Information given START
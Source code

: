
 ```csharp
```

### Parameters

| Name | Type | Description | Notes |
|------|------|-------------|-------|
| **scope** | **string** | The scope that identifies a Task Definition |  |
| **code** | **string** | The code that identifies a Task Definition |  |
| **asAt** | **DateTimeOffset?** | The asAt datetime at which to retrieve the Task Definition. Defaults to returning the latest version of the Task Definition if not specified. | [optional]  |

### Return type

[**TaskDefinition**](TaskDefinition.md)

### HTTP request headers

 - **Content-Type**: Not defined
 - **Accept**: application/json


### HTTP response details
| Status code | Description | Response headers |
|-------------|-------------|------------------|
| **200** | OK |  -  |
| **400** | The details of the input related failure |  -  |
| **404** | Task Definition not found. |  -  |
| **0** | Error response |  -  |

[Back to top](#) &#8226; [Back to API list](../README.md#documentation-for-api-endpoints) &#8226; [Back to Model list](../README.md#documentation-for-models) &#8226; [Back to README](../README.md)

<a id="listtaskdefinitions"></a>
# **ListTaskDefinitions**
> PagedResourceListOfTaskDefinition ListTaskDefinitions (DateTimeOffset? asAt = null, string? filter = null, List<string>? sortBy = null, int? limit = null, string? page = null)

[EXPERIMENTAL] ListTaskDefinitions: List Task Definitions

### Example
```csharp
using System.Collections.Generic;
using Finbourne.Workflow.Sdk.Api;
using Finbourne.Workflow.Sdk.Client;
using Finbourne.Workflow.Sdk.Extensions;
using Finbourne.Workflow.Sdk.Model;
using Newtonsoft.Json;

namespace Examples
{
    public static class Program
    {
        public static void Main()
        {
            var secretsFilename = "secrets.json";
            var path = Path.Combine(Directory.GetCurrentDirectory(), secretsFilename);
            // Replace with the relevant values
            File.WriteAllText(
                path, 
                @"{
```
Information given END
Task instructions: The data above should be duplicated exactly and completely.

Written answer:
Source code

:
 ```csharp
```

### Parameters

| Name | Type | Description | Notes |
|------|------|-------------|-------|
| **scope** | **string** | The scope that identifies a Task Definition |  |
| **code** | **string** | The code that identifies a Task Definition |  |
| **asAt** | **DateTimeOffset?** | The asAt datetime at which to retrieve the Task Definition. Defaults to returning the latest version of the Task Definition if not specified. | [optional]  |

### Return type

[**TaskDefinition**](TaskDefinition.md)

### HTTP request headers

 - **Content-Type**: Not defined
 - **Accept**: application/json


### HTTP response details
| Status code | Description | Response headers |
|-------------|-------------|------------------|
| **200** | OK |  -  |
| **400** | The details of the input related failure |  -  |
| **404** | Task Definition not found. |  -  |
| **0** | Error response |  -  |

[Back to top](#) &#8226; [Back to API list](../README.md#documentation-for-api-endpoints) &#8226; [Back to Model list](../README.md#documentation-for-models) &#8226; [Back to README](../README.md)

<a id="listtaskdefinitions"></a>
# **ListTaskDefinitions**
> PagedResourceListOfTaskDefinition ListTaskDefinitions (DateTimeOffset? asAt = null, string? filter = null, List<string>? sortBy = null, int? limit = null, string? page = null)

[EXPERIMENTAL] ListTaskDefinitions: List Task Definitions

### Example
```csharp
using System.Collections.Generic;
using Finbourne.Workflow.Sdk.Api;
using Finbourne.Workflow.Sdk.Client;
using Finbourne.Workflow.Sdk.Extensions;
using Finbourne.Workflow.Sdk.Model;
using Newtonsoft.Json;

namespace Examples
{
    public static class Program
    {
        public static void Main()
        {
            var secretsFilename = "secrets.json";
            var path = Path.Combine(Directory.GetCurrentDirectory(), secretsFilename);
            // Replace with the relevant values
            File.WriteAllText(
                path, 
                @"{
```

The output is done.